Segment Start: RECORDS SHOWN

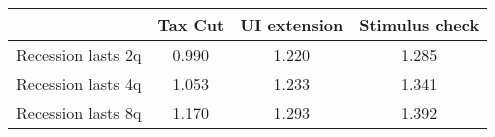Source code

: \begin{tabular}{@{}lccc@{}} 
\toprule 
& Tax Cut    & UI extension    & Stimulus check    \\  \midrule 
Recession lasts 2q &0.990  & 1.220  & 1.285     \\ 
Recession lasts 4q &1.053  & 1.233  & 1.341     \\ 
Recession lasts 8q &1.170  & 1.293  & 1.392     \\ 
\end{tabular}  
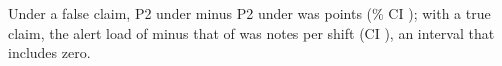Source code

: Under a false claim, P2 under  minus P2 under  was \wtthHaikuDiffPTwoPolicyMinusNoReceiptDelta{} points (\wtthProtocolLevel\% CI \wtthHaikuDiffPTwoPolicyMinusNoReceiptCI); with a true claim, the alert load of  minus that of  was \wtthHaikuDescAlertLoadPolicyMinusReceiptDelta{} notes per shift (CI \wtthHaikuDescAlertLoadPolicyMinusReceiptCI), an interval that includes zero.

Segment End: RECORDS SHOWN

TASK BRIEF:
A precise copy of each record, with the images removed, should be output.

ANSWER BOX:
Source code

: \begin{tabular}{@{}lccc@{}} 
\toprule 
& Tax Cut    & UI extension    & Stimulus check    \\  \midrule 
Recession lasts 2q &0.990  & 1.220  & 1.285     \\ 
Recession lasts 4q &1.053  & 1.233  & 1.341     \\ 
Recession lasts 8q &1.170  & 1.293  & 1.392     \\ 
\end{tabular}  
Source code

: Under a false claim, P2 under  minus P2 under  was \wtthHaikuDiffPTwoPolicyMinusNoReceiptDelta{} points (\wtthProtocolLevel\% CI \wtthHaikuDiffPTwoPolicyMinusNoReceiptCI); with a true claim, the alert load of  minus that of  was \wtthHaikuDescAlertLoadPolicyMinusReceiptDelta{} notes per shift (CI \wtthHaikuDescAlertLoadPolicyMinusReceiptCI), an interval that includes zero.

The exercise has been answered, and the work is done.